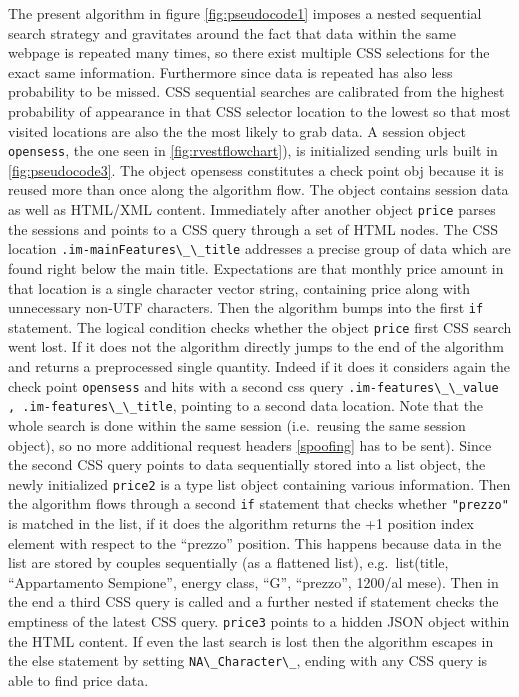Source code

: \documentclass[
  12pt,
  a4paper,
  oneside]{book}
\newcommand{\passthrough}[1]{#1}
\theoremstyle{definition}
\theoremstyle{definition}
\theoremstyle{definition}
\theoremstyle{remark}
\begin{document}
The present algorithm in figure \ref{fig:pseudocode1} imposes a nested sequential search strategy and gravitates around the fact that data within the same webpage is repeated many times, so there exist multiple CSS selections for the exact same information. Furthermore since data is repeated has also less probability to be missed. CSS sequential searches are calibrated from the highest probability of appearance in that CSS selector location to the lowest so that most visited locations are also the the most likely to grab data.
A session object \passthrough{\lstinline!opensess!}, the one seen in \ref{fig:rvestflowchart}), is initialized sending urls built in \ref{fig:pseudocode3}. The object opensess constitutes a check point obj because it is reused more than once along the algorithm flow. The object contains session data as well as HTML/XML content. Immediately after another object \passthrough{\lstinline!price!} parses the sessions and points to a CSS query through a set of HTML nodes. The CSS location \passthrough{\lstinline!.im-mainFeatures\_\_title!} addresses a precise group of data which are found right below the main title. Expectations are that monthly price amount in that location is a single character vector string, containing price along with unnecessary non-UTF characters. Then the algorithm bumps into the first \passthrough{\lstinline!if!} statement. The logical condition checks whether the object \passthrough{\lstinline!price!} first CSS search went lost. If it does not the algorithm directly jumps to the end of the algorithm and returns a preprocessed single quantity. Indeed if it does it considers again the check point \passthrough{\lstinline!opensess!} and hits with a second css query \passthrough{\lstinline!.im-features\_\_value , .im-features\_\_title!}, pointing to a second data location. Note that the whole search is done within the same session (i.e.~reusing the same session object), so no more additional request headers \ref{spoofing} has to be sent). Since the second CSS query points to data sequentially stored into a list object, the newly initialized \passthrough{\lstinline!price2!} is a type list object containing various information. Then the algorithm flows through a second \passthrough{\lstinline!if!} statement that checks whether \passthrough{\lstinline!"prezzo"!} is matched in the list, if it does the algorithm returns the +1 position index element with respect to the ``prezzo'' position. This happens because data in the list are stored by couples sequentially (as a flattened list), e.g.~list(title, ``Appartamento Sempione'', energy class, ``G'', ``prezzo'', 1200/al mese). Then in the end a third CSS query is called and a further nested if statement checks the emptiness of the latest CSS query. \passthrough{\lstinline!price3!} points to a hidden JSON object within the HTML content. If even the last search is lost then the algorithm escapes in the else statement by setting \passthrough{\lstinline!NA\_Character\_!}, ending with any CSS query is able to find price data.
\end{document}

-- Exercise objective --
Each entry above must come back exactly as written. Drop the images.

-- Solution to this task --
Source code

: \documentclass[
  12pt,
  a4paper,
  oneside]{book}
\newcommand{\passthrough}[1]{#1}
\theoremstyle{definition}
\theoremstyle{definition}
\theoremstyle{definition}
\theoremstyle{remark}
\begin{document}
The present algorithm in figure \ref{fig:pseudocode1} imposes a nested sequential search strategy and gravitates around the fact that data within the same webpage is repeated many times, so there exist multiple CSS selections for the exact same information. Furthermore since data is repeated has also less probability to be missed. CSS sequential searches are calibrated from the highest probability of appearance in that CSS selector location to the lowest so that most visited locations are also the the most likely to grab data.
A session object \passthrough{\lstinline!opensess!}, the one seen in \ref{fig:rvestflowchart}), is initialized sending urls built in \ref{fig:pseudocode3}. The object opensess constitutes a check point obj because it is reused more than once along the algorithm flow. The object contains session data as well as HTML/XML content. Immediately after another object \passthrough{\lstinline!price!} parses the sessions and points to a CSS query through a set of HTML nodes. The CSS location \passthrough{\lstinline!.im-mainFeatures\_\_title!} addresses a precise group of data which are found right below the main title. Expectations are that monthly price amount in that location is a single character vector string, containing price along with unnecessary non-UTF characters. Then the algorithm bumps into the first \passthrough{\lstinline!if!} statement. The logical condition checks whether the object \passthrough{\lstinline!price!} first CSS search went lost. If it does not the algorithm directly jumps to the end of the algorithm and returns a preprocessed single quantity. Indeed if it does it considers again the check point \passthrough{\lstinline!opensess!} and hits with a second css query \passthrough{\lstinline!.im-features\_\_value , .im-features\_\_title!}, pointing to a second data location. Note that the whole search is done within the same session (i.e.~reusing the same session object), so no more additional request headers \ref{spoofing} has to be sent). Since the second CSS query points to data sequentially stored into a list object, the newly initialized \passthrough{\lstinline!price2!} is a type list object containing various information. Then the algorithm flows through a second \passthrough{\lstinline!if!} statement that checks whether \passthrough{\lstinline!"prezzo"!} is matched in the list, if it does the algorithm returns the +1 position index element with respect to the ``prezzo'' position. This happens because data in the list are stored by couples sequentially (as a flattened list), e.g.~list(title, ``Appartamento Sempione'', energy class, ``G'', ``prezzo'', 1200/al mese). Then in the end a third CSS query is called and a further nested if statement checks the emptiness of the latest CSS query. \passthrough{\lstinline!price3!} points to a hidden JSON object within the HTML content. If even the last search is lost then the algorithm escapes in the else statement by setting \passthrough{\lstinline!NA\_Character\_!}, ending with any CSS query is able to find price data.
\end{document}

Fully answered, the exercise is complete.